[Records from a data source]

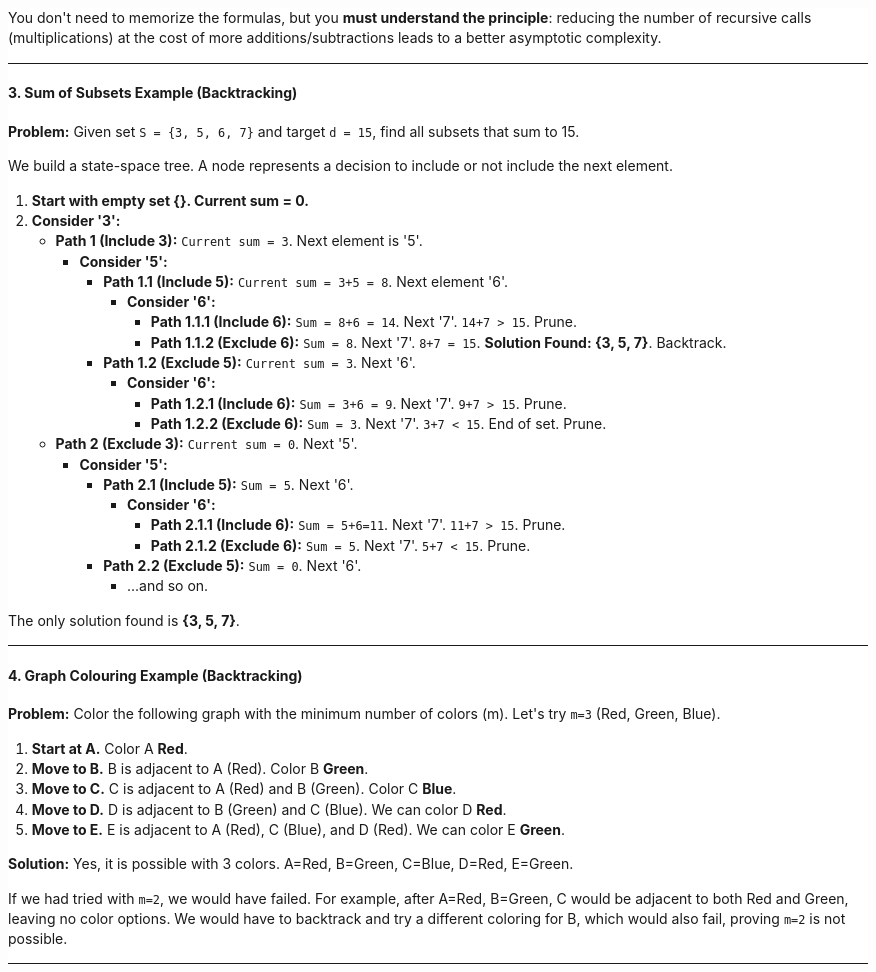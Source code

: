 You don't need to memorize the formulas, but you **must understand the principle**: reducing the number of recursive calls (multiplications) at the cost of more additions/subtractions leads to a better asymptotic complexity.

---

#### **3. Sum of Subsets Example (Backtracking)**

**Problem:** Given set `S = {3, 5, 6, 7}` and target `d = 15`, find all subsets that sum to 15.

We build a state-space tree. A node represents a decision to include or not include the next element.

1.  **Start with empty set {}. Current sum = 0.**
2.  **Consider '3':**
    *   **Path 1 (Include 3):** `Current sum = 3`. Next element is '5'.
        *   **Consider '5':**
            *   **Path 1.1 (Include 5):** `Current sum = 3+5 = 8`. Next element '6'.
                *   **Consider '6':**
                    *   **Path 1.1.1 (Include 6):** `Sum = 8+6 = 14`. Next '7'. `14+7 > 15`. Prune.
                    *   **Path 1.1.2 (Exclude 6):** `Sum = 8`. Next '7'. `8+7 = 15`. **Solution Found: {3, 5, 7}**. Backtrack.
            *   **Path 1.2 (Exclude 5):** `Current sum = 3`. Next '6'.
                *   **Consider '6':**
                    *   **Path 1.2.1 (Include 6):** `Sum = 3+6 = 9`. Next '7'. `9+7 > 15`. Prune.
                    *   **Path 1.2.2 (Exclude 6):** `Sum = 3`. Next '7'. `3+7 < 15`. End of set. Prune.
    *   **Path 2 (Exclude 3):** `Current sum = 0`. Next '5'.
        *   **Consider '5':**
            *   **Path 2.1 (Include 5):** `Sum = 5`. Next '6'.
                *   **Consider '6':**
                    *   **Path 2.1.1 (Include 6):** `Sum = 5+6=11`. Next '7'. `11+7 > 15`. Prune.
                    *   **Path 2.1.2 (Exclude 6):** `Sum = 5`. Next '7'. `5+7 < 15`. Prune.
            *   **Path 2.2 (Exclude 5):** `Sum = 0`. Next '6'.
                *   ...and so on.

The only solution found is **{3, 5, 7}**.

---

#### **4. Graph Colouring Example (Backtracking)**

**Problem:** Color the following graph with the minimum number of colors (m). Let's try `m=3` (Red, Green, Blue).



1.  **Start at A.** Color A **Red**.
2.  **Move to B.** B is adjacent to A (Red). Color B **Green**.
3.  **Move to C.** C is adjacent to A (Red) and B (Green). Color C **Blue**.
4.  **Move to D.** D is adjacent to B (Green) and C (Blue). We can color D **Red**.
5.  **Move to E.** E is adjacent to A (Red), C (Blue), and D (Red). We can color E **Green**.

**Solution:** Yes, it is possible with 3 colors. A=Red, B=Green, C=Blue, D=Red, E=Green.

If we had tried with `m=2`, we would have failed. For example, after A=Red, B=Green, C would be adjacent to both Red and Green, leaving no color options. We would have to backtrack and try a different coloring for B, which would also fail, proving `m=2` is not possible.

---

* **Exercise details**
Please return a copy of each line in the entries that has the string "Green".

* **Task output**
**Problem:** Color the following graph with the minimum number of colors (m). Let's try `m=3` (Red, Green, Blue).
2.  **Move to B.** B is adjacent to A (Red). Color B **Green**.
3.  **Move to C.** C is adjacent to A (Red) and B (Green). Color C **Blue**.
4.  **Move to D.** D is adjacent to B (Green) and C (Blue). We can color D **Red**.
5.  **Move to E.** E is adjacent to A (Red), C (Blue), and D (Red). We can color E **Green**.
**Solution:** Yes, it is possible with 3 colors. A=Red, B=Green, C=Blue, D=Red, E=Green.
If we had tried with `m=2`, we would have failed. For example, after A=Red, B=Green, C would be adjacent to both Red and Green, leaving no color options. We would have to backtrack and try a different coloring for B, which would also fail, proving `m=2` is not possible.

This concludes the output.